Лука неопределённо повертел пятернёй.
— По делам прошвырнёмся.
— В город намылился? — кивнул я в сторону реки.
— Не! — рассмеялся Лука. — Ты же знаешь, я с Заречной стороны ни ногой!
Задворками птичьего двора мы прошли к примыкавшему к болоту Соломенному переулку, а только зашагали по нему и сразу обратили внимание на странное для столь раннего времени столпотворение на перекрёстке.
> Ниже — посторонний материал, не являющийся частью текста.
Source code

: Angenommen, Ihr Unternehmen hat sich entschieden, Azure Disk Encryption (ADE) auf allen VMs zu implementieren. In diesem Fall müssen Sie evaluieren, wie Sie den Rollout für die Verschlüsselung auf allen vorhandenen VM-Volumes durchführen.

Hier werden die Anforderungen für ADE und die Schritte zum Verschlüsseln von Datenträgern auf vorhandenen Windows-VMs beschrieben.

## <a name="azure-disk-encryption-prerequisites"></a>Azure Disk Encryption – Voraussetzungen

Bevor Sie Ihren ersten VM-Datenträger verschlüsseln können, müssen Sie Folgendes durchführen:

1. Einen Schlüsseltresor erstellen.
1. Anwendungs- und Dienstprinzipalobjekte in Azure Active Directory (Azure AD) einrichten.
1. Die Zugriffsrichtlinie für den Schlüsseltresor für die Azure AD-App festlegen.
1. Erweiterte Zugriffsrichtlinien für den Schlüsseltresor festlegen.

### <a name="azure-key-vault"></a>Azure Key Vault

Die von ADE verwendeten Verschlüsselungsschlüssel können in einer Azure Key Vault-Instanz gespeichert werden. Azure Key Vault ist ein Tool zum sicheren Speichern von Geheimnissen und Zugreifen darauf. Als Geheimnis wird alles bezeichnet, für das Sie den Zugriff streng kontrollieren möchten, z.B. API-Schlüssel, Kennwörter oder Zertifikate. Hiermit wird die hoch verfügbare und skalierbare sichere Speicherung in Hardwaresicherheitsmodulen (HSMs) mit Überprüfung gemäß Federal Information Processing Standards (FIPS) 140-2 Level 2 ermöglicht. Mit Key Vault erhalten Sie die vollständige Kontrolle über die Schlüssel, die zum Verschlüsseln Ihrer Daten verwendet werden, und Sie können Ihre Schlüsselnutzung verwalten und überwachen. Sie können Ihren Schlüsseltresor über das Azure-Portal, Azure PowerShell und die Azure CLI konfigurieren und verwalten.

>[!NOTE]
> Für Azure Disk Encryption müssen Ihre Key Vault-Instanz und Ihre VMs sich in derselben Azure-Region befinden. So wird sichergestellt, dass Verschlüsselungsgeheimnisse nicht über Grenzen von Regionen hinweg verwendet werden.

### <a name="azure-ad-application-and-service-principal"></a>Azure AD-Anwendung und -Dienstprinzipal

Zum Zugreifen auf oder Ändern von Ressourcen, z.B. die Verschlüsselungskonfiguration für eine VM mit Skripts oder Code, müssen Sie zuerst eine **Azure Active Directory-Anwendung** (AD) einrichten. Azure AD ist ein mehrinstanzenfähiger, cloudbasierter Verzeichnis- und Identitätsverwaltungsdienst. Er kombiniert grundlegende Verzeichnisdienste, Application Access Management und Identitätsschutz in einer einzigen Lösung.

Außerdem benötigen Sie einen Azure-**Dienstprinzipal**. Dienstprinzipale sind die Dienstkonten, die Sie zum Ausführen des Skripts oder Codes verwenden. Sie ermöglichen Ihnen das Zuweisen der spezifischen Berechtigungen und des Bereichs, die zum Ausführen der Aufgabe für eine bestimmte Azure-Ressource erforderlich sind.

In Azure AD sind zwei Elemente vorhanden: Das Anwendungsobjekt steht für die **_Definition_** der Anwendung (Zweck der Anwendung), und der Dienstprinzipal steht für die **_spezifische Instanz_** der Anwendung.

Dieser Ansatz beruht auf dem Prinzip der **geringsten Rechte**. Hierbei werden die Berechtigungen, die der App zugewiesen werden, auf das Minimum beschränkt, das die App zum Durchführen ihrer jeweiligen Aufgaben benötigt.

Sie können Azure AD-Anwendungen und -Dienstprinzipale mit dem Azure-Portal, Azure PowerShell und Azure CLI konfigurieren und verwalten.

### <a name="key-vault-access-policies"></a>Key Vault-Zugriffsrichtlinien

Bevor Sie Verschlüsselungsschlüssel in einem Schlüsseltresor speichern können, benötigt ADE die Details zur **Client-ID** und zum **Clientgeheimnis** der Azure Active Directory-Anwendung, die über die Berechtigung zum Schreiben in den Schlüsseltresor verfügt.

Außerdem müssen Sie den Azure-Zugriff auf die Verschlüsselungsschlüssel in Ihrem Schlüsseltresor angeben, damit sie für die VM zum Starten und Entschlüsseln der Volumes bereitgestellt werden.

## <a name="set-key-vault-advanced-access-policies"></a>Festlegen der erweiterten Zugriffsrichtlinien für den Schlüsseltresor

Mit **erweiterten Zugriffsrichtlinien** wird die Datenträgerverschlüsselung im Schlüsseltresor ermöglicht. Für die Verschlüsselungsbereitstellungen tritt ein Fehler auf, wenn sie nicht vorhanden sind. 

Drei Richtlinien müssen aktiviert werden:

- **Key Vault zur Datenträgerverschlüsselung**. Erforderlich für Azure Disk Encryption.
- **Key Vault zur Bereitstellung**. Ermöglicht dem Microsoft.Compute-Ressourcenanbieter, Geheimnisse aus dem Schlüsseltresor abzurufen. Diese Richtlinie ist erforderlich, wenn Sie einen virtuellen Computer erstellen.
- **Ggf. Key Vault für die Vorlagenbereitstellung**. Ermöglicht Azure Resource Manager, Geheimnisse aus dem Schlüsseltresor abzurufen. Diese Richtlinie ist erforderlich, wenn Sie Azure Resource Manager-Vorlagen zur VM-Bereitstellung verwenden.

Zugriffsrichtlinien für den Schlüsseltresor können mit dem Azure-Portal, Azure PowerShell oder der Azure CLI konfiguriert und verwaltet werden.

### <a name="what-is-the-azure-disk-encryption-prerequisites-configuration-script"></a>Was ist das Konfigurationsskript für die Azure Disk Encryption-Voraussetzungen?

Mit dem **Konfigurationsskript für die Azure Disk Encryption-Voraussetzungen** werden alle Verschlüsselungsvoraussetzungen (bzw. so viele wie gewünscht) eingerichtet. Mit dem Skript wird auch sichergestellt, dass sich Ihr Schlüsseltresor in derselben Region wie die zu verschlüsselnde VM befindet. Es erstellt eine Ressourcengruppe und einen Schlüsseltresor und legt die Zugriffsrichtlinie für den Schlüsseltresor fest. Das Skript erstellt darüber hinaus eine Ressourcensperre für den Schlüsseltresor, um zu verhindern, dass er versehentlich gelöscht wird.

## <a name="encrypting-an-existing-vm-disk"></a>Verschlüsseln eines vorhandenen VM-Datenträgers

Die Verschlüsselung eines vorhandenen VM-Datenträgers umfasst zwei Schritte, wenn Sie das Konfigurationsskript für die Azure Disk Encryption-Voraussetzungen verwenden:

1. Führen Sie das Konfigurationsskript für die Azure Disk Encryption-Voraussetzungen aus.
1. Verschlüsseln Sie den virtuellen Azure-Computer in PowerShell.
Похмельные мужички и растрёпанные тётки что-то взволнованно обсуждали, и мне стало не по себе, хоть вроде бы ни в чём предосудительном замешан и не был.
— Чего там ещё? — насторожился Лука и завертел головой по сторонам, а углядев знакомого босяка своих лет, окликнул того: — Сыч, что стряслось?
— Бродягу приливом накрыло, — пояснил долговязый паренёк с по-птичьи длинной шеей. — Высох так, будто неделю вялился!
Яр оживился:
— Надо глянуть!
Сыч его остановил.
— Да там уже монахи телегу подогнали! — сказал он и предложил: — Айда сегодня с Гороховой улицей махаться!
Лука покачал головой.
— Не, мы уже с Угольным тупичком забились.
— Ну, удачи тогда!
В этот момент послышались раздражённые крики и лошадиное ржание, зеваки подались назад, из переулка выехала телега.
— Сыч, а кто это был? — спросил я, ничего толком из-за спин не разглядев. — Не демон ведь?
Прежде чем ответить, босяк с показным презрением сплюнул под ноги.
— Не-а! Монахи о приблудном духе толковали. Бестелесная хрень какая-то, даже не бес. Развеялся давно.